Venice became the first major city in the world to impose an entrance fee in April, partly an emergency response by authorities there to avoid the Unesco-heritage site being blacklisted.

Authorities in Cinque Terre – also a Unesco site whose breathtaking fishing villages are wedged between the Ligurian coast and steep mountains and connected only by a network of hiking trails, by train or by sea – are now urgently working to ensure it doesn’t reach a similar tipping point.

The measures put to the test so far this year included making the national park’s most congested trail, the Sentiero Azzurro that runs between Monterosso al Mare and Vernazza, one-way on public holidays.

“It worked very well and was appreciated by our guests, especially foreigners,” said Donatella Bianchi, president of the Cinque Terre national park, adding that the plan is to extend the initiative. Plans have also been approved to limit access by sea to electric boats in order to protect marine life.

But the Cinque Terre’s biggest challenge is managing the crowds that swamp its tiny villages.
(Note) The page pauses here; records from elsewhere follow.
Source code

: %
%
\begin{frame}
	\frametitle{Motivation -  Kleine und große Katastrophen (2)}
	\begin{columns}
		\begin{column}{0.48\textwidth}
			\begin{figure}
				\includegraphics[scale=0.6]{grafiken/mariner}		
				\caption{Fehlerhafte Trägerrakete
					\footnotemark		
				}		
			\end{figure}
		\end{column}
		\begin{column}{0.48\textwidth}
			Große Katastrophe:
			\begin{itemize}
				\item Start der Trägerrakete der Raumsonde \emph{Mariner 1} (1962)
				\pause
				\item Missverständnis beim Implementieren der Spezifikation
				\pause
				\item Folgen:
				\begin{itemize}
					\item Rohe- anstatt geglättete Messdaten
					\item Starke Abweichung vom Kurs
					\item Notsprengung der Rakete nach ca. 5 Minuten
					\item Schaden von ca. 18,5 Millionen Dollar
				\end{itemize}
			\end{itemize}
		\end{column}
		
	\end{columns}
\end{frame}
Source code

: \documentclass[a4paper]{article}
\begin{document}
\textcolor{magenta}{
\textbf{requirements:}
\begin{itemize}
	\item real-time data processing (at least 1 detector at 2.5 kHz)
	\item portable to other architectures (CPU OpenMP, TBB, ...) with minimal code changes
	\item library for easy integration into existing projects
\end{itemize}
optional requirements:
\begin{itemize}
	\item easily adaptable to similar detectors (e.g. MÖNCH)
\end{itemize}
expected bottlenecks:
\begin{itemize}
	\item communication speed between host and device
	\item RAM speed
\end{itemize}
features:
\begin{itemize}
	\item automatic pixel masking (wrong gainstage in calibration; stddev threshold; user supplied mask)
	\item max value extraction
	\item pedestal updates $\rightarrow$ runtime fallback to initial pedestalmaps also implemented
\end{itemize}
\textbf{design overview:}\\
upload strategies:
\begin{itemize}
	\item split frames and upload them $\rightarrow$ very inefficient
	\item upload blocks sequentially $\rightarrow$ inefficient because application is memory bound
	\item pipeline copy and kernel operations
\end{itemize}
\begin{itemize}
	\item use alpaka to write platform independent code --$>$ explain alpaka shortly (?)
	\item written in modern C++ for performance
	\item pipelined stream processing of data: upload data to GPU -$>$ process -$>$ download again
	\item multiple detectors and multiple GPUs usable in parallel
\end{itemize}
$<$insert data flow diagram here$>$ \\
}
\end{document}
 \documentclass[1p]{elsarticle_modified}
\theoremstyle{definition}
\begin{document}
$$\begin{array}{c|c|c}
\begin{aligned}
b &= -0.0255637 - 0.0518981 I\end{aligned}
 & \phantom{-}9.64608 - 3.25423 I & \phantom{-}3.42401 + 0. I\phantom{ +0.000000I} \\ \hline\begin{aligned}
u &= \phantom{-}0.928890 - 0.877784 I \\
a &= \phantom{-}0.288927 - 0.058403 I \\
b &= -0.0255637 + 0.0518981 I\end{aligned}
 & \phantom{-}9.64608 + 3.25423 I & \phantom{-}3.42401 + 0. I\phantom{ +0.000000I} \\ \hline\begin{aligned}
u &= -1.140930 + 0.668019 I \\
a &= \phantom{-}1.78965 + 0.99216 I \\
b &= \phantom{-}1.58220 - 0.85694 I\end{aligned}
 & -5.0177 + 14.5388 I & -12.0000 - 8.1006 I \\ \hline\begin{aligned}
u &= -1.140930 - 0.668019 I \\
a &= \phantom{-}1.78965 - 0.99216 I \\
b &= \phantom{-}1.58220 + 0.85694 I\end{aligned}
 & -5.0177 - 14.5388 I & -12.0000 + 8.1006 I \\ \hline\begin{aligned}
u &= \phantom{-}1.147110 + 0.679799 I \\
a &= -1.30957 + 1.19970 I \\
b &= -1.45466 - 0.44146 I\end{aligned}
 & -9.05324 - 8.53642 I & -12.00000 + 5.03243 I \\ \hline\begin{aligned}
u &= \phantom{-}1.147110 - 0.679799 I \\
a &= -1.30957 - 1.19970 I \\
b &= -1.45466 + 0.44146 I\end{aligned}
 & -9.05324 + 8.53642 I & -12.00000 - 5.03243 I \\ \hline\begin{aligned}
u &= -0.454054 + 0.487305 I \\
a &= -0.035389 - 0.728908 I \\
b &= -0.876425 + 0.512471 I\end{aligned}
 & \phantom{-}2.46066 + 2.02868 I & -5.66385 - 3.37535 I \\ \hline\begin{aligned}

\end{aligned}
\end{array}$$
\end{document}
The record 4 million who visited last year were concentrated in a 1km area – just 3% of the entire national park. The majority come by train, but thousands of passengers a day are dropped off by ferries having been transported from cruise ships docked at nearby La Spezia.

“Our problem isn’t overtourism but overcrowding, and during certain periods of the year,” said Fabrizia Pecunia, the mayor of both Manarola and Riomaggiore, where she imposed limits on the number of kayaks in its small bay to ease the number of vessels crowding the sea.

“The main challenge is how to distribute tourism across the area, and we need to do it quickly without giving the impression that we are anti-tourist, as for us, tourism is fundamental.”

However, there have been tensions between local officials and the Ligurian regional authorities over the much-anticipated reopening in July of Via dell’Amore, or the Path of Love, a well-known lower coastal walkway linking Manarola with Riomaggiore that has been shut since a landslide in 2012. Visitors will need to pay to access the 12km path, although the price is yet to be established, and there will be time-slotted guided tours with limited group sizes.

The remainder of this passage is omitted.